# An automated illumination system for high-throughput photopharmacology studies: a case study of ROS-sensitive Zn- and Pd-phthalocyanine-loaded liposomes

**Authors:** Ali Eftekhari, Olga Lem, Alexander Efimov, Timo Laaksonen, Nikita Durandin

PMC · DOI: 10.1039/d5an00927h · The Analyst · 2025-10-20

## TL;DR

A new automated lighting system was developed to study light-activated drug delivery using ROS-sensitive liposomes.

## Contribution

A cost-effective, customizable high-throughput illumination platform was developed for photopharmacology studies.

## Key findings

- Pd(ii) phthalocyanine-loaded liposomes released up to 100% of calcein under optimized light conditions.
- Calcein release was significantly reduced under anaerobic conditions, confirming ROS dependency.
- The system enabled rapid screening of parameters like dye loading and light dosage.

## Abstract

High-throughput approaches for studying light-activated compounds are in high demand in biomedical applications.
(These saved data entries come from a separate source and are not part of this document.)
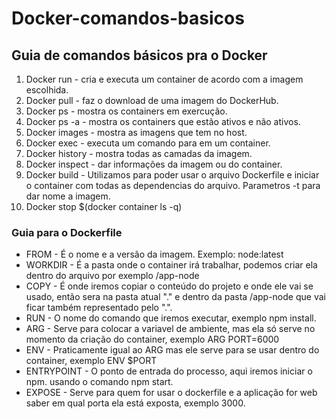 <h1>Docker-comandos-basicos</h1>

<h2>Guia de comandos básicos pra o Docker</h2>

1. Docker run - cria e executa um container de acordo com a imagem escolhida.
2. Docker pull - faz o download de uma imagem do DockerHub.
3. Docker ps - mostra os containers em exercução.
4. Docker ps -a - mostra os containers que estão ativos e não ativos.
5. Docker images - mostra as imagens que tem no host.
6. Docker exec - executa um comando para em um container.
7. Docker history - mostra todas as camadas da imagem.
8. Docker inspect - dar informações da imagem ou do container.
9. Docker build - Utilizamos para poder usar o arquivo Dockerfile e iniciar o container com todas as dependencias do arquivo. Parametros -t para dar nome a imagem.
10. Docker stop $(docker container ls -q)


<h3>Guia para o Dockerfile</h3>

- FROM - É o nome e a versão da imagem. Exemplo: node:latest
- WORKDIR - É a pasta onde o container irá trabalhar, podemos criar ela dentro do arquivo por exemplo /app-node
- COPY - É onde iremos copiar o conteúdo do projeto e onde ele vai se usado, então sera na pasta atual "." e dentro da pasta /app-node que vai ficar também representado pelo ".".
- RUN - O nome do comando que iremos executar, exemplo npm install.
- ARG - Serve para colocar a variavel de ambiente, mas ela só serve no momento da criação do container, exemplo ARG PORT=6000
- ENV - Praticamente igual ao ARG mas ele serve para se usar dentro do container, exemplo ENV $PORT 
- ENTRYPOINT - O ponto de entrada do processo, aqui iremos iniciar o npm. usando o comando npm start. 
- EXPOSE - Serve para quem for usar o dockerfile e a aplicação for web saber em qual porta ela está exposta, exemplo 3000.
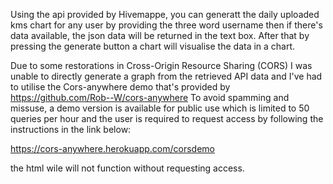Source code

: Using the api provided by Hivemappe, 
you can generatt the daily uploaded kms chart
for any user by providing the three word username 
then if there's data available, 
the json data will be returned in the text box. 
After that by pressing the generate button a chart will
visualise the data in a chart.

Due to some restorations in Cross-Origin Resource Sharing (CORS)
I was unable to directly generate a graph from the retrieved API data
and I've had to utilise the Cors-anywhere demo that's provided by 
https://github.com/Rob--W/cors-anywhere
To avoid spamming and missuse, a demo version is available for public use
which is limited to 50 queries per hour and the user is required to request access 
by following the instructions in the link below:

https://cors-anywhere.herokuapp.com/corsdemo

the html wile will not function without requesting access.
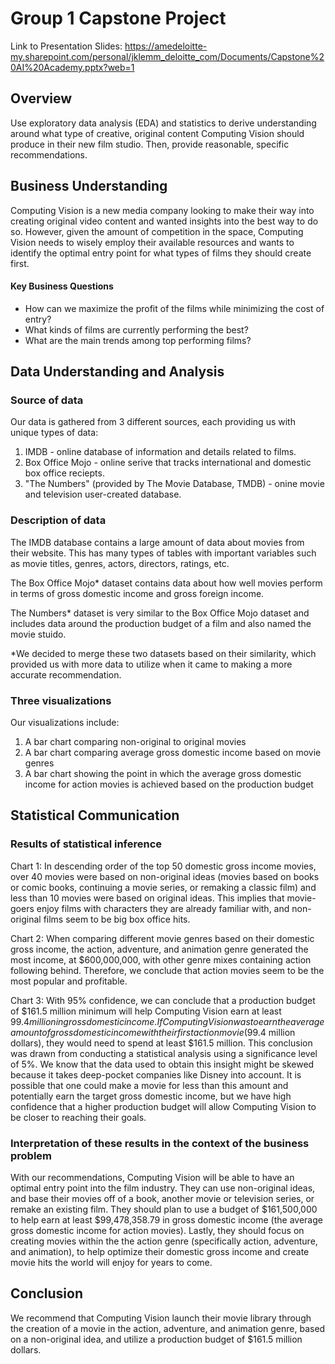 # Group 1 Capstone Project
Link to Presentation Slides: https://amedeloitte-my.sharepoint.com/personal/jklemm_deloitte_com/Documents/Capstone%20AI%20Academy.pptx?web=1

## Overview

Use exploratory data analysis (EDA) and statistics to derive understanding around what type of creative, original content Computing Vision should produce in their new film studio. Then, provide reasonable, specific recommendations. 

## Business Understanding

Computing Vision is a new media company looking to make their way into creating original video content and wanted insights into the best way to do so. However, given the amount of competition in the space, Computing Vision needs to wisely employ their available resources and wants to identify the optimal entry point for what types of films they should create first.

#### Key Business Questions

- How can we maximize the profit of the films while minimizing the cost of entry?
- What kinds of films are currently performing the best?
- What are the main trends among top performing films?

## Data Understanding and Analysis

### Source of data

Our data is gathered from 3 different sources, each providing us with unique types of data:
1. IMDB - online database of information and details related to films.
2. Box Office Mojo - online serive that tracks international and domestic box office reciepts. 
3. "The Numbers" (provided by The Movie Database, TMDB) - onine movie and television user-created database.

### Description of data

The IMDB database contains a large amount of data about movies from their website. This has many types of tables with important variables such as movie titles, genres, actors, directors, ratings, etc. 

The Box Office Mojo* dataset contains data about how well movies perform in terms of gross domestic income and gross foreign income.

The Numbers* dataset is very similar to the Box Office Mojo dataset and includes data around the production budget of a film and also named the movie stuido. 

*We decided to merge these two datasets based on their similarity, which provided us with more data to utilize when it came to making a more accurate recommendation.

### Three visualizations

Our visualizations include:
1. A bar chart comparing non-original to original movies
2. A bar chart comparing average gross domestic income based on movie genres
3. A bar chart showing the point in which the average gross domestic income for action movies is achieved based on the production budget 

## Statistical Communication

### Results of statistical inference

Chart 1:
In descending order of the top 50 domestic gross income movies, over 40 movies were based on non-original ideas (movies based on books or comic books, continuing a movie series, or remaking a classic film) and less than 10 movies were based on original ideas. This implies that movie-goers enjoy films with characters they are already familiar with, and non-original films seem to be big box office hits.

Chart 2:
When comparing different movie genres based on their domestic gross income, the action, adventure, and animation genre generated the most income, at $600,000,000, with other genre mixes containing action following behind. Therefore, we conclude that action movies seem to be the most popular and profitable. 

Chart 3:
With 95% confidence, we can conclude that a production budget of $161.5 million minimum will help Computing Vision earn at least $99.4 million in gross domestic income. If Computing Vision was to earn the average amount of gross domestic income with their first action movie ($99.4 million dollars), they would need to spend at least $161.5 million. This conclusion was drawn from conducting a statistical analysis using a significance level of 5%. We know that the data used to obtain this insight might be skewed because it takes deep-pocket companies like Disney into account. It is possible that one could make a movie for less than this amount and potentially earn the target gross domestic income, but we have high confidence that a higher production budget will allow Computing Vision to be closer to reaching their goals. 


### Interpretation of these results in the context of the business problem

With our recommendations, Computing Vision will be able to have an optimal entry point into the film industry. They can use non-original ideas, and base their movies off of a book, another movie or television series, or remake an existing film. They should plan to use a budget of $161,500,000 to help earn at least $99,478,358.79 in gross domestic income (the average gross domestic income for action movies). Lastly, they should focus on creating movies within the the action genre (specifically action, adventure, and animation), to help optimize their domestic gross income and create movie hits the world will enjoy for years to come.

## Conclusion

We recommend that Computing Vision launch their movie library through the creation of a movie in the action, adventure, and animation genre, based on a non-original idea, and utilize a production budget of $161.5 million dollars.
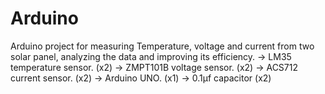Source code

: # Arduino
Arduino project for measuring Temperature, voltage and current from two solar panel, analyzing the data and improving its efficiency.
-> LM35 temperature sensor. (x2)
-> ZMPT101B voltage sensor. (x2)
-> ACS712 current sensor. (x2)
-> Arduino UNO. (x1)
-> 0.1μf capacitor (x2)

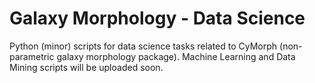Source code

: # Galaxy Morphology - Data Science
Python (minor) scripts for data science tasks related to CyMorph (non-parametric galaxy morphology package).
Machine Learning and Data Mining scripts will be uploaded soon.
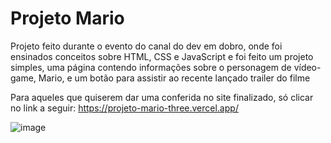 # Projeto Mario

Projeto feito durante o evento do canal do dev em dobro, onde foi ensinados conceitos sobre HTML, CSS e JavaScript e foi feito um projeto simples, uma página contendo informações sobre o personagem de vídeo-game, Mario, e um botão para assistir ao recente lançado trailer do filme

Para aqueles que quiserem dar uma conferida no site finalizado, só clicar no link a seguir: https://projeto-mario-three.vercel.app/

![image](https://user-images.githubusercontent.com/89767748/214368540-b44c09c4-fb1c-45e9-9795-3c24eb07ebac.png)
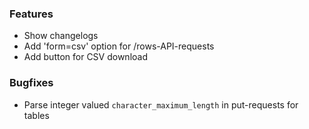### Features

* Show changelogs
* Add 'form=csv' option for /rows-API-requests
* Add button for CSV download

### Bugfixes

* Parse integer valued `character_maximum_length` in put-requests for tables

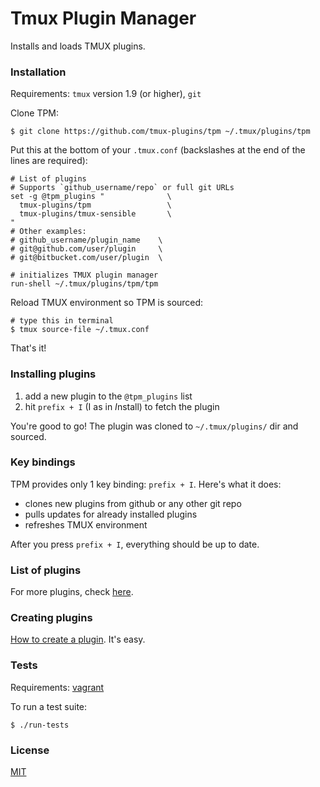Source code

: # Tmux Plugin Manager

Installs and loads TMUX plugins.

### Installation

Requirements: `tmux` version 1.9 (or higher), `git`

Clone TPM:

    $ git clone https://github.com/tmux-plugins/tpm ~/.tmux/plugins/tpm

Put this at the bottom of your `.tmux.conf` (backslashes at the end of the lines
are required):

    # List of plugins
    # Supports `github_username/repo` or full git URLs
    set -g @tpm_plugins "              \
      tmux-plugins/tpm                 \
      tmux-plugins/tmux-sensible       \
    "
    # Other examples:
    # github_username/plugin_name    \
    # git@github.com/user/plugin     \
    # git@bitbucket.com/user/plugin  \

    # initializes TMUX plugin manager
    run-shell ~/.tmux/plugins/tpm/tpm

Reload TMUX environment so TPM is sourced:

    # type this in terminal
    $ tmux source-file ~/.tmux.conf

That's it!

### Installing plugins

1. add a new plugin to the `@tpm_plugins` list
2. hit `prefix + I` (I as in *I*nstall) to fetch the plugin

You're good to go! The plugin was cloned to `~/.tmux/plugins/` dir and sourced.

### Key bindings

TPM provides only 1 key binding: `prefix + I`. Here's what it does:

- clones new plugins from github or any other git repo
- pulls updates for already installed plugins
- refreshes TMUX environment

After you press `prefix + I`, everything should be up to date.

### List of plugins

For more plugins, check [here](https://github.com/tmux-plugins).

### Creating plugins

[How to create a plugin](HOW_TO_PLUGIN.md). It's easy.

### Tests

Requirements: [vagrant](https://www.vagrantup.com/)

To run a test suite:

    $ ./run-tests

### License

[MIT](LICENSE.md)
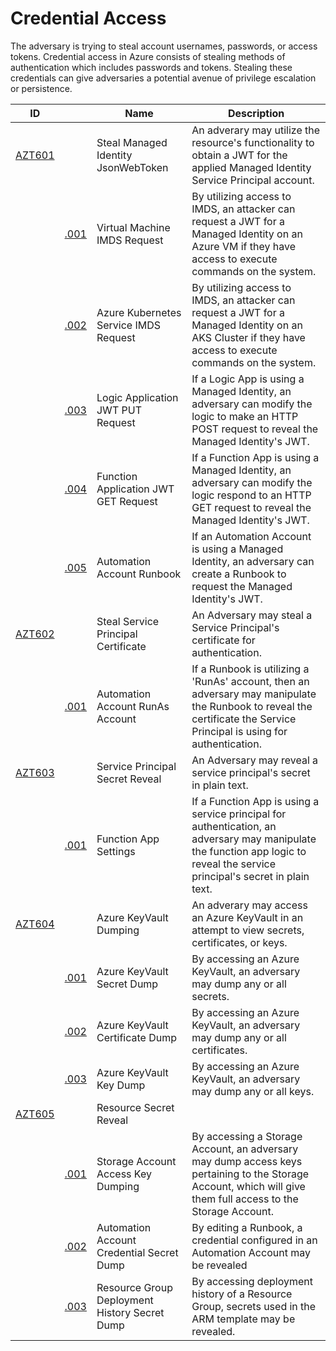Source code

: # Credential Access

The adversary is trying to steal account usernames, passwords, or access tokens. Credential access in Azure consists of stealing methods of authentication which includes passwords and tokens. Stealing these credentials can give adversaries a potential avenue of privilege escalation or persistence. 

|ID                           |                       |Name                                     |Description                                                                                                                                                                  |
|-----------------------------|-----------------------------|-----------------------------------------|-----------------------------------------------------------------------------------------------------------------------------------------------------------------------------|
|[AZT601](AZT601/AZT601.md)   |                             |Steal Managed Identity JsonWebToken      |An adverary may utilize the resource's functionality to obtain a JWT for the applied Managed Identity Service Principal account.                                             |
|                             |[.001](AZT601/AZT601-1.md)   |Virtual Machine IMDS Request             |By utilizing access to IMDS, an attacker can request a JWT for a Managed Identity on an Azure VM if they have access to execute commands on the system.                      |
|                             |[.002](AZT601/AZT601-2.md)   |Azure Kubernetes Service IMDS Request    |By utilizing access to IMDS, an attacker can request a JWT for a Managed Identity on an AKS Cluster if they have access to execute commands on the system.                   |
|                             |[.003](AZT601/AZT601-3.md)   |Logic Application JWT PUT Request        |If a Logic App is using a Managed Identity, an adversary can modify the logic to make an HTTP POST request to reveal the Managed Identity's JWT.                             |
|                             |[.004](AZT601/AZT601-4.md)   |Function Application JWT GET Request     |If a Function App is using a Managed Identity, an adversary can modify the logic respond to an HTTP GET request to reveal the Managed Identity's JWT.                        |
|                             |[.005](AZT601/AZT601-5.md)   |Automation Account Runbook               |If an Automation Account is using a Managed Identity, an adversary can create a Runbook to request the Managed Identity's JWT.                             |
|[AZT602](AZT602/AZT602-1.md) |                             |Steal Service Principal Certificate      |An Adversary may steal a Service Principal's certificate for authentication.                                                                                                 |
|                             |[.001](AZT602/AZT602-1.md)   |Automation Account RunAs Account         |If a Runbook is utilizing a 'RunAs' account, then an adversary may manipulate the Runbook to reveal the certificate the Service Principal is using for authentication.       |
|[AZT603](AZT603/AZT603-1.md) |                             |Service Principal Secret Reveal          |An Adversary may reveal a service principal's secret in plain text.                                                                                                          |
|                             |[.001](AZT603/AZT603-1.md)   |Function App Settings                    |If a Function App is using a service principal for authentication, an adversary may manipulate the function app logic to reveal the service principal's secret in plain text.|
|[AZT604](AZT604/AZT604.md)   |                             |Azure KeyVault Dumping                   |An adverary may access an Azure KeyVault in an attempt to view secrets, certificates, or keys.                                                                               |
|                             |[.001](AZT604/AZT604-1.md)   |Azure KeyVault Secret Dump               |By accessing an Azure KeyVault, an adversary may dump any or all secrets.                                                                                                    |
|                             |[.002](AZT604/AZT604-2.md)   |Azure KeyVault Certificate Dump          |By accessing an Azure KeyVault, an adversary may dump any or all certificates.                                                                                               |
|                             |[.003](AZT604/AZT604-3.md)   |Azure KeyVault Key Dump                  |By accessing an Azure KeyVault, an adversary may dump any or all keys.                                                                                                       |
|[AZT605](AZT605/AZT605-1.md) |                             |Resource Secret Reveal                   |                                                                                                                                                                             |
|                             |[.001](AZT605/AZT605-1.md)   |Storage Account Access Key Dumping       |By accessing a Storage Account, an adversary may dump access keys pertaining to the Storage Account, which will give them full access to the Storage Account.                |
|                             |[.002](AZT605/AZT605-2.md)   |Automation Account Credential Secret Dump|By editing a Runbook, a credential configured in an Automation Account may be revealed                                                                                       |
|                             |[.003](AZT605/AZT605-3.md)   |Resource Group Deployment History Secret Dump|By accessing deployment history of a Resource Group, secrets used in the ARM template may be revealed.                                                                   | 	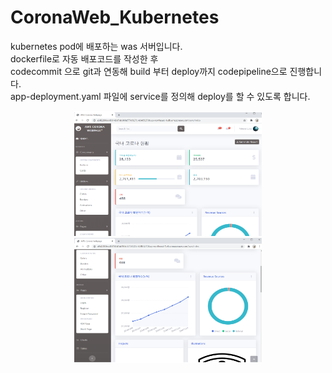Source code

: # CoronaWeb_Kubernetes

kubernetes pod에 배포하는 was 서버입니다.  
dockerfile로 자동 배포코드를 작성한 후   
codecommit 으로 git과 연동해 build 부터 deploy까지 codepipeline으로 진행합니다.  
app-deployment.yaml 파일에 service를 정의해 deploy를 할 수 있도록 합니다.  

<p align="center"> 
<img src="./1.png" width="300" height="200">
<img src="./2.png" width="300" height="200">
</p>
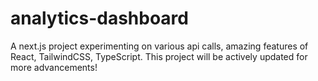 # analytics-dashboard
A next.js project experimenting on various api calls, amazing features of React, TailwindCSS, TypeScript. This project will be actively updated for more advancements!
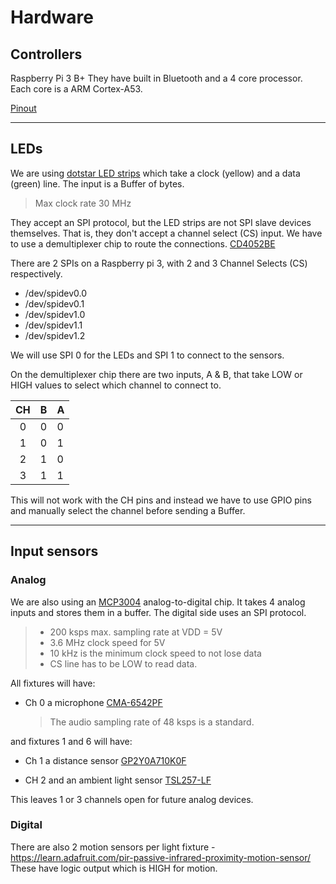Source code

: # Hardware

## Controllers

Raspberry Pi 3 B+ They have built in Bluetooth and a 4 core processor. Each core is a ARM Cortex-A53.

[Pinout](https://pinout.xyz/pinout/pin38_gpio20)

---

## LEDs

We are using [dotstar LED strips](https://cdn-shop.adafruit.com/product-files/2241/alt+sk9822+datasheet.pdf)
which take a clock (yellow) and a data (green) line. The input is a Buffer of bytes.

> Max clock rate 30 MHz

They accept an SPI protocol, but the LED strips are not SPI slave devices themselves. That is, they don't accept a channel select (CS) input. We have to use a demultiplexer chip
to route the connections. [CD4052BE](http://www.ti.com/lit/ds/symlink/cd4052b.pdf)

There are 2 SPIs on a Raspberry pi 3, with 2 and 3 Channel Selects (CS) respectively.

- /dev/spidev0.0
- /dev/spidev0.1
- /dev/spidev1.0
- /dev/spidev1.1
- /dev/spidev1.2

We will use SPI 0 for the LEDs and SPI 1 to connect to the sensors.

On the demultiplexer chip there are two inputs, A & B, that take LOW or HIGH values to select which channel to connect to.

| CH  | B   | A   |
| :-: | --- | --- |
|  0  | 0   | 0   |
|  1  | 0   | 1   |
|  2  | 1   | 0   |
|  3  | 1   | 1   |

This will not work with the CH pins and instead we have to use GPIO pins and manually select the channel before sending a Buffer.

---

## Input sensors

### Analog

We are also using an [MCP3004](http://ww1.microchip.com/downloads/en/devicedoc/21295c.pdf) analog-to-digital chip. It takes 4 analog inputs and stores them in a buffer. The digital side uses an SPI protocol.

> - 200 ksps max. sampling rate at VDD = 5V
> - 3.6 MHz clock speed for 5V
> - 10 kHz is the minimum clock speed to not lose data
> - CS line has to be LOW to read data.

All fixtures will have:

- Ch 0 a microphone [CMA-6542PF](https://www.cuidevices.com/product/resource/cma-6542pf.pdf)
  > The audio sampling rate of 48 ksps is a standard.

and fixtures 1 and 6 will have:

- Ch 1 a distance sensor [GP2Y0A710K0F](https://www.promelec.ru/pdf/GP2Y0A710K0F.pdf)

- CH 2 and an ambient light sensor [TSL257-LF](https://media.digikey.com/pdf/Data%20Sheets/Austriamicrosystems%20PDFs/TSL257_.pdf)

This leaves 1 or 3 channels open for future analog devices.

### Digital

There are also 2 motion sensors per light fixture - https://learn.adafruit.com/pir-passive-infrared-proximity-motion-sensor/
These have logic output which is HIGH for motion.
In this work, we designed and validated a cost-effective illumination platform that is easy to fabricate, customizable, and suitable for high-throughput in vitro studies. We demonstrated the performance of our system using a comparative study of reactive oxygen species (ROS)-sensitive liposomes loaded with two structurally identical phthalocyanines differing in their central metal, namely zinc and palladium. We showed that our system allows screening of a large set of chemical parameters in a short period of time for the optimization of light-triggered drug delivery systems, such as dye loading, power density, light dosage, and aerobic/anaerobic environment. Upon optimization, Pd(ii) phthalocyanine-loaded liposomes released up to 100% of calcein, while Zn(ii) phthalocyanine-loaded liposomes achieved only 50% release under the same conditions, i.e., 690 nm incident light and 10 J cm−2 light dosage. Under anaerobic conditions, the calcein release was markedly reduced for both liposomes, confirming its ROS-dependent nature. The illumination system performed reliably throughout the study.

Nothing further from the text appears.